Get Your Head in the Game: 4 Foundational Musts for A Winning PR Strategy
As the NBA converges in the Disney World Bubble, we are all excited to see the games finally starting. Whether you are hoping The Lakers will enter the playoffs or curious to see if Giannis Antetokounmpo will stay with the Bucks in 2021, the training and planning that has gone into these games is the cornerstone of everything.
The same kind of preparation is equally important when creating a PR, Content, Communications and Marketing strategy. In the current environment, creating a PR and marketing strategy that is on solid footing and will deliver competitive advantage is more than important than ever before. What are four foundational things that start-ups can do right now to ensure their PR and marketing plans and strategies are on a winning trajectory?
1. Evaluate Your Messaging
While your product or service might have dozens of patents or many different layers to its architecture or configuration, you want people to be able to quickly understand what it is and the value it brings to them. A good test of whether your messaging carries the simplicity it needs is to ask yourself, “would my grandmother get this?” It’s also important to evaluate how different stake holders across your organization are telling the story. Is the story consistent from product marketing to HR and sales to the C-Suite? Is it consistent with the way your product or service is resonating with customers? The best way to judge this is to compare how you view your products or services against how your customers view them.
Here are a few key questions to ask both internal and external stakeholders recommended in a Medium article on Strategic Messaging by marketing and product growth expert, Myk Pono. For internal stakeholders, get everyone in your organization to write the following:
- 1 sentence problem pitch (What problem are we solving?)

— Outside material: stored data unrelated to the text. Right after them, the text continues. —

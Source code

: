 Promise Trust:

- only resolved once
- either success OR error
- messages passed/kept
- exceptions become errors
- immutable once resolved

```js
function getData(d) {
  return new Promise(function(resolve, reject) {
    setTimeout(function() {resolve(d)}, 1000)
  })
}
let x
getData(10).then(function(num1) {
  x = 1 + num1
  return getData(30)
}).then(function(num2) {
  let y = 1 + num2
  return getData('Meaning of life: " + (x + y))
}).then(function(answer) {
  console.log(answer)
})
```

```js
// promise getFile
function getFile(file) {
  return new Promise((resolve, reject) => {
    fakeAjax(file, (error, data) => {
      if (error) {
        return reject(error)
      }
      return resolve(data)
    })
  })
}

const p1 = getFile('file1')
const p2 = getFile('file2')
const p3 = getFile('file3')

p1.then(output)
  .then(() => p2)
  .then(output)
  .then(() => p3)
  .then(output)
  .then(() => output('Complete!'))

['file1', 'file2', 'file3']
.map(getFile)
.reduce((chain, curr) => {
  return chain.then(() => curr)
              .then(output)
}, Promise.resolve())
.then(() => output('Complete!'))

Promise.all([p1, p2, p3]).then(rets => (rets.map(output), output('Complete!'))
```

- 1 sentence competitive pitch (How are we different from our competitors?)
- 1–3 bullet points of values we provide for customers (Why should customers buy from us?)
To understand how customers perceive your product, ask questions like these:
- Why did you buy our product?
- What problems were you looking to solve?
- How do you use our product?
What do you like most about our product? What do you like least?
2. Conduct a Media Audit
Doing an analysis of how your story is currently being told by journalists, bloggers, producers and editors and how they are telling the story of your competitors is an invaluable first step to shaping your PR strategy and campaigns for the future. A media audit that evaluates current and past coverage and that of your competitors will help you better understand what resonates the best with your audience and why. You can get a lot of insight into questions such as, what pieces have gotten viewed and shared the most? Has past coverage
communicated the story you are trying to tell? In comparison, how are your competitors telling their story and how is that resonating with the media? A comprehensive, high quality audit also examines what narratives are getting the most interest and which reporters, publications, social media luminaries and online media outlets have the most influence. You can also get a sense of which conversations are the ones that you can absolutely and effectively contribute to, what pieces of the conversation you’ll be able to take the lead on and which topics are already being dominated by your competitors. To make the process easier, you can take advantage of several monitoring tools that are out there such as Cision or Critical Mention.
3. Check-In with Your Customers
Find out from your customers just how loyal they are to your brand in its current state. What would help you serve your customers better? Does your loyalty program need any fine-tuning to help keep your customers happy? Is there any aspect to your service that they hope you could improve upon? Is there a product feature or functionality that your customers have been asking for that you could provide in the future that would further differentiate your brand or expand your market? One way to glean this information is to conduct a survey, which can serve a dual purpose. By including questions about the current state of the business and the market in general, you can also acquire additional information that could prove valuable to your future content marketing or PR efforts.
4. Prepare to Be Flexible
“You must be shapeless, formless, like water. When you pour water in a cup, it becomes the cup. When
you pour water in a bottle, it becomes the bottle. When you pour water in a teapot, it becomes the
teapot. Water can flow and it can crash. Become water my friend.” –Bruce Lee
Now, more than ever, it’s important to be nimble in your PR and marketing goals. As market conditions, product realities and sales challenges present themselves, businesses often pivot to develop new products, new capabilities and support structures. In the same way, businesses should allow for flexibility to pivot in their marketing and PR messaging, plans and tactics. Taking stock of other industry factors that might impact the effectiveness of your PR pitch or even some of the basics of your overall marketing strategy, such as pricing and promotion, is key. Don’t ignore what’s going on around you – it could make a huge difference to the success of your efforts.
As the NBA season progresses, it will be interesting to see what moves carry which teams to the playoffs. Like the preparation they need to get there, getting the momentum going for your business requires an initial step back to evaluate your PR, content marketing and social media strategies. Only then can you make the adjustments needed for victory.